In 2014, expat Scots in London or Liverpool were loud in their outrage at being denied a voice in their nation’s future, when Europeans living in Scotland were encouraged to vote. The idea sounds democratic but it’s disingenuous. The huge Scottish diaspora (well over 700,000 in England alone) is heavily unionist and most of its members – though Scotland-born – are well-rooted residents rather than migrants temporarily away from home.

Another cunning possible condition would be to allow Scots living elsewhere in the UK to take part

These are, of course, wrecking amendments. Any third option on the ballot paper would almost certainly ensure that no clear majority for independence could emerge. And letting Scots in the rest of the UK take part would decisively bump the scales towards the union. At the same time, and it’s part of the calculation, “disenfranchising” Anglo-Scots could make a Sturgeon government in Edinburgh look undemocratic to the outside world, especially to the European Union, which an independent Scotland would want to rejoin.
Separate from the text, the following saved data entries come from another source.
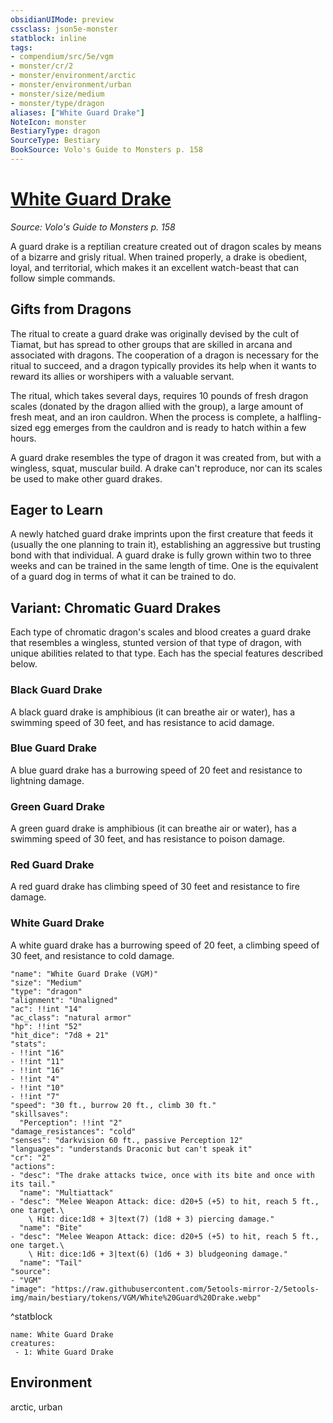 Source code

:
 ```yaml
---
obsidianUIMode: preview
cssclass: json5e-monster
statblock: inline
tags:
- compendium/src/5e/vgm
- monster/cr/2
- monster/environment/arctic
- monster/environment/urban
- monster/size/medium
- monster/type/dragon
aliases: ["White Guard Drake"]
NoteIcon: monster
BestiaryType: dragon
SourceType: Bestiary
BookSource: Volo's Guide to Monsters p. 158
---
```

# [White Guard Drake](3-Mechanics\CLI\bestiary\dragon/white-guard-drake-vgm.md)
*Source: Volo's Guide to Monsters p. 158*  

A guard drake is a reptilian creature created out of dragon scales by means of a bizarre and grisly ritual. When trained properly, a drake is obedient, loyal, and territorial, which makes it an excellent watch-beast that can follow simple commands.

## Gifts from Dragons

The ritual to create a guard drake was originally devised by the cult of Tiamat, but has spread to other groups that are skilled in arcana and associated with dragons. The cooperation of a dragon is necessary for the ritual to succeed, and a dragon typically provides its help when it wants to reward its allies or worshipers with a valuable servant.

The ritual, which takes several days, requires 10 pounds of fresh dragon scales (donated by the dragon allied with the group), a large amount of fresh meat, and an iron cauldron. When the process is complete, a halfling-sized egg emerges from the cauldron and is ready to hatch within a few hours.

A guard drake resembles the type of dragon it was created from, but with a wingless, squat, muscular build. A drake can't reproduce, nor can its scales be used to make other guard drakes.

## Eager to Learn

A newly hatched guard drake imprints upon the first creature that feeds it (usually the one planning to train it), establishing an aggressive but trusting bond with that individual. A guard drake is fully grown within two to three weeks and can be trained in the same length of time. One is the equivalent of a guard dog in terms of what it can be trained to do.

## Variant: Chromatic Guard Drakes

Each type of chromatic dragon's scales and blood creates a guard drake that resembles a wingless, stunted version of that type of dragon, with unique abilities related to that type. Each has the special features described below.

### Black Guard Drake

A black guard drake is amphibious (it can breathe air or water), has a swimming speed of 30 feet, and has resistance to acid damage.

### Blue Guard Drake

A blue guard drake has a burrowing speed of 20 feet and resistance to lightning damage.

### Green Guard Drake

A green guard drake is amphibious (it can breathe air or water), has a swimming speed of 30 feet, and has resistance to poison damage.

### Red Guard Drake

A red guard drake has climbing speed of 30 feet and resistance to fire damage.

### White Guard Drake

A white guard drake has a burrowing speed of 20 feet, a climbing speed of 30 feet, and resistance to cold damage.

```statblock
"name": "White Guard Drake (VGM)"
"size": "Medium"
"type": "dragon"
"alignment": "Unaligned"
"ac": !!int "14"
"ac_class": "natural armor"
"hp": !!int "52"
"hit_dice": "7d8 + 21"
"stats":
- !!int "16"
- !!int "11"
- !!int "16"
- !!int "4"
- !!int "10"
- !!int "7"
"speed": "30 ft., burrow 20 ft., climb 30 ft."
"skillsaves":
  "Perception": !!int "2"
"damage_resistances": "cold"
"senses": "darkvision 60 ft., passive Perception 12"
"languages": "understands Draconic but can't speak it"
"cr": "2"
"actions":
- "desc": "The drake attacks twice, once with its bite and once with its tail."
  "name": "Multiattack"
- "desc": "Melee Weapon Attack: dice: d20+5 (+5) to hit, reach 5 ft., one target.\
    \ Hit: dice:1d8 + 3|text(7) (1d8 + 3) piercing damage."
  "name": "Bite"
- "desc": "Melee Weapon Attack: dice: d20+5 (+5) to hit, reach 5 ft., one target.\
    \ Hit: dice:1d6 + 3|text(6) (1d6 + 3) bludgeoning damage."
  "name": "Tail"
"source":
- "VGM"
"image": "https://raw.githubusercontent.com/5etools-mirror-2/5etools-img/main/bestiary/tokens/VGM/White%20Guard%20Drake.webp"
```
^statblock

```encounter-table
name: White Guard Drake
creatures:
 - 1: White Guard Drake
```

## Environment

arctic, urban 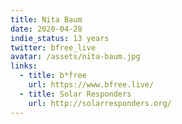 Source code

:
 ```yaml
---
title: Nita Baum
date: 2020-04-28
indie_status: 13 years
twitter: bfree_live
avatar: /assets/nita-baum.jpg
links:
  - title: b*free
    url: https://www.bfree.live/
  - title: Solar Responders
    url: http://solarresponders.org/
---
```

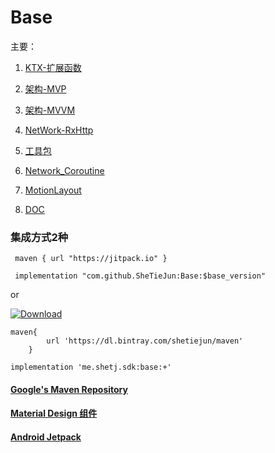 # Base
主要：
1. [KTX-扩展函数](base/src/main/java/me/shetj/base/ktx)

2. [架构-MVP](base/src/main/java/me/shetj/base/mvp)

3. [架构-MVVM](base/src/main/java/me/shetj/base/mvvm)

4. [NetWork-RxHttp](base/src/main/java/me/shetj/base/network)

5. [工具包](base/src/main/java/me/shetj/base/tools)

6. [Network_Coroutine](base/src/main/java/me/shetj/base/network_coroutine)

7. [MotionLayout](base/src/main/java/me/shetj/base/anim/motion)

8. [DOC](doc)

   
###  集成方式2种

```
 maven { url "https://jitpack.io" }
```

```
 implementation "com.github.SheTieJun:Base:$base_version"
```

or

[![Download](https://api.bintray.com/packages/shetiejun/maven/base/images/download.svg)](https://bintray.com/shetiejun/maven/base/_latestVersion)

```
maven{
        url 'https://dl.bintray.com/shetiejun/maven'
    }
```

```
implementation 'me.shetj.sdk:base:+'
```

#### [Google's Maven Repository ]( https://dl.google.com/dl/android/maven2/index.html)

#### [Material Design 组件](https://material.io/develop/android/)

#### [Android Jetpack](https://developer.android.google.cn/jetpack/)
At this stage, it’s a fair guess that Johnson will go for some variant of the third option. If he can make granting a referendum sound like a magnificent gesture of reconciliation and statesmanship, he can present Sturgeon’s rejection as utterly unreasonable. Yet reject it she must. Professor Ciaran Martin, “constitution director” in the Cabinet Office from 2011 to 2014, sees Westminster’s intention to block any Holyrood request for a referendum as the moment when the union ceases to rest on consent and relies on force of law: “What England wants, England gets.”

That leaves confrontation. On one side, the Johnson government is clawing back authority across the UK, undercutting devolved ministries with new institutions run from London. Its challenge to the two Holyrood bills on the rights of the child and of local government is the latest example. But on the other side the desire for independence, though growing incrementally, seems to be hardening. Among Scottish 16- to 35-year-olds, it stands at 72%. Tick-tock!

Long ago, when the campaign for self-government began, sceptics put a mocking question: “So what will you do when England says No?” The easy answer now could be: “We’ll wait.” But there’s a feeling that time for waiting may be short. The United Kingdom is an old ice floe and the climate is warming fast.